Department of Pediatrics, MacKay Children's Hospital, Taipei, Taiwan; Department of Pediatrics, Taiwan Adventist Hospital, Taipei, Taiwan.
Department of Pediatrics, MacKay Children's Hospital, Taipei, Taiwan; Department of Medicine, MacKay Medical College, New Taipei, Taiwan; MacKay Junior College of Medicine, Nursing and Management, Taipei, Taiwan.
J Microbiol Immunol Infect. 2019 Feb;52(1):75-80. doi: 10.1016/j.jmii.2017.08.020. Epub 2017 Sep 18.
Concerns about non-typeable Haemophilus influenzae (NTHi) in otitis media (OM) have grown after the introduction of pneumococcal conjugate vaccine (PCV). We aim to better understand the clinical role of NTHi in pediatric OM.
Middle ear fluid samples from children <18 years with OM were obtained from 2010 to 2015. For culture-positive episodes (Streptococcus pneumoniae, H. influenzae, Moraxella catarrhalis, and Streptococcus pyogenes), patients' demographic and clinical information were reviewed and analyzed.
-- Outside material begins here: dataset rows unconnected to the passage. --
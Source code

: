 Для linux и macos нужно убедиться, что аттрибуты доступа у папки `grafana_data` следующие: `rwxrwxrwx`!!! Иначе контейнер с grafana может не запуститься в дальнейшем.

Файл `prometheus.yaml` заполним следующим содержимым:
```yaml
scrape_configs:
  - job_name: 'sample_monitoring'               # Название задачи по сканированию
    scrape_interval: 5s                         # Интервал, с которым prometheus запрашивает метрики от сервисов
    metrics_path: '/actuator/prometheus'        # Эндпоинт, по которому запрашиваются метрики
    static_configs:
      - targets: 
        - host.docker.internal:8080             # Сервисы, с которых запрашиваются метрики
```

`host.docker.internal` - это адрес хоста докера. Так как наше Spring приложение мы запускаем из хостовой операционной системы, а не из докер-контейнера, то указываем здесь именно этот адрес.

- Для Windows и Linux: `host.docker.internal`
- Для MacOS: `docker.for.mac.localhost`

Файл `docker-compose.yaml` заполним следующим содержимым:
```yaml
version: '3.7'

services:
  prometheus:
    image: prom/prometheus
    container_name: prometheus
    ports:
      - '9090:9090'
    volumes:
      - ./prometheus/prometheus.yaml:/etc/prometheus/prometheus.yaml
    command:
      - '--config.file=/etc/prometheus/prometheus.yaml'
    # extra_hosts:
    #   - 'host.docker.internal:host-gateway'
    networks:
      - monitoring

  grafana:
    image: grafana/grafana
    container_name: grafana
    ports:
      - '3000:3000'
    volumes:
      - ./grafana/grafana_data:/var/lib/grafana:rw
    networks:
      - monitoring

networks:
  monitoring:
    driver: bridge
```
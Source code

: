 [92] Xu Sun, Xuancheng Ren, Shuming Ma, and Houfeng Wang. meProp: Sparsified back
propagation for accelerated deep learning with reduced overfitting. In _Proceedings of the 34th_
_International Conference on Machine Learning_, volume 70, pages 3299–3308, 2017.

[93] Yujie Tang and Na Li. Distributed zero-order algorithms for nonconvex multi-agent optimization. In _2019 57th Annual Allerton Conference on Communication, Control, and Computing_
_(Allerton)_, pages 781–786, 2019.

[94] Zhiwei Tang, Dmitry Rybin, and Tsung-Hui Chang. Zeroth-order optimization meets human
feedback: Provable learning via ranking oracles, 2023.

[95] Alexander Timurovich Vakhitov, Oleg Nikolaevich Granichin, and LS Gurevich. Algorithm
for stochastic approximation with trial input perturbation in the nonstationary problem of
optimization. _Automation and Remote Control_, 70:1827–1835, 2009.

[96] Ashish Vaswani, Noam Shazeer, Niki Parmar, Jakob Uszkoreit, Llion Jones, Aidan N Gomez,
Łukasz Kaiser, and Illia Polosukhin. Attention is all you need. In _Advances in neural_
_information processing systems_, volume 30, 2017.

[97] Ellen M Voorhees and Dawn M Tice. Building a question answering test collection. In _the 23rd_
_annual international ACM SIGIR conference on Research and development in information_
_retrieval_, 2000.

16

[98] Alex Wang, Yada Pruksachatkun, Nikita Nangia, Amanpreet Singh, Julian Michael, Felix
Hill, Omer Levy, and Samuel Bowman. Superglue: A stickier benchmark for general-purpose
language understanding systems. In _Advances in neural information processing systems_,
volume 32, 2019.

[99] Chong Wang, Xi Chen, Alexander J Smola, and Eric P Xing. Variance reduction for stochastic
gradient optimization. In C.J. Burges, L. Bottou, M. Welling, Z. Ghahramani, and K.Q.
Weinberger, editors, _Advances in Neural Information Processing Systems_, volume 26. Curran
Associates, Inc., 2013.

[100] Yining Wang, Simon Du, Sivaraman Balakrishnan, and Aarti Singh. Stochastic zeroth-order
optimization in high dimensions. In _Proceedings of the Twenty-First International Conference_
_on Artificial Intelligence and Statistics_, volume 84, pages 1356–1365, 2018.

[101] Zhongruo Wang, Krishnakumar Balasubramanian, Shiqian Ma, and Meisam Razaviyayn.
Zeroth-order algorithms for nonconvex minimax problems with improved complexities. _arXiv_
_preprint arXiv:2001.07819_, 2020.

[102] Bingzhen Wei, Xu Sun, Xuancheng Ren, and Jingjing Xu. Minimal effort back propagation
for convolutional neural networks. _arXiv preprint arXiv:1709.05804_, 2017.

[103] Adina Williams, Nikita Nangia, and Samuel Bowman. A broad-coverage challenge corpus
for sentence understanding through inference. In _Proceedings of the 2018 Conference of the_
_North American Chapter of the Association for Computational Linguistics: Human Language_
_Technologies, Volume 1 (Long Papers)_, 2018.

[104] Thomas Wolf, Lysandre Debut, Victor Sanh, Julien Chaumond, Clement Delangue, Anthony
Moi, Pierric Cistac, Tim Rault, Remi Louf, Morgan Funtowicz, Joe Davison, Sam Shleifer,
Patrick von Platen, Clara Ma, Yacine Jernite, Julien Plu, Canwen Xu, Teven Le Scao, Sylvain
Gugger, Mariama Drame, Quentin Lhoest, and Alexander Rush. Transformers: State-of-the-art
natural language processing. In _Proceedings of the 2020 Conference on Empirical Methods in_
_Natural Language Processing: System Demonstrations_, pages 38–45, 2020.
A total of 783 episodes were included with 31.8% of isolates as positive. S. pneumoniae was recovered in 69.4%, NTHi in 24.6%, M. catarrhalis in 5.6%, and S. pyogenes in 4.0% of culture-positive episodes. The proportion of pneumococcal OM has declined since 2012 (P for trend <0.005), but NTHi OM rose simultaneously (P for trend = 0.009). Factors associated with increased risk of NTHi infection included less spontaneous otorrhea (OR 0.15, 95% CI 0.06-0.39, P < 0.001), absence of fever (OR 0.30, 95% CI 0.14-0.66, P = 0.003), concurrent sinusitis (OR 2.91, 95% CI 1.36-6.20, P = 0.006), previous ventilation tube insertion (OR 12.02, 95% CI 3.15-45.92, P < 0.001) and recurrent OM (OR 3.43, 95% CI 1.01-11.71, P = 0.049). The susceptibility of NTHi to amoxicillin/clavulanate was 82.0%.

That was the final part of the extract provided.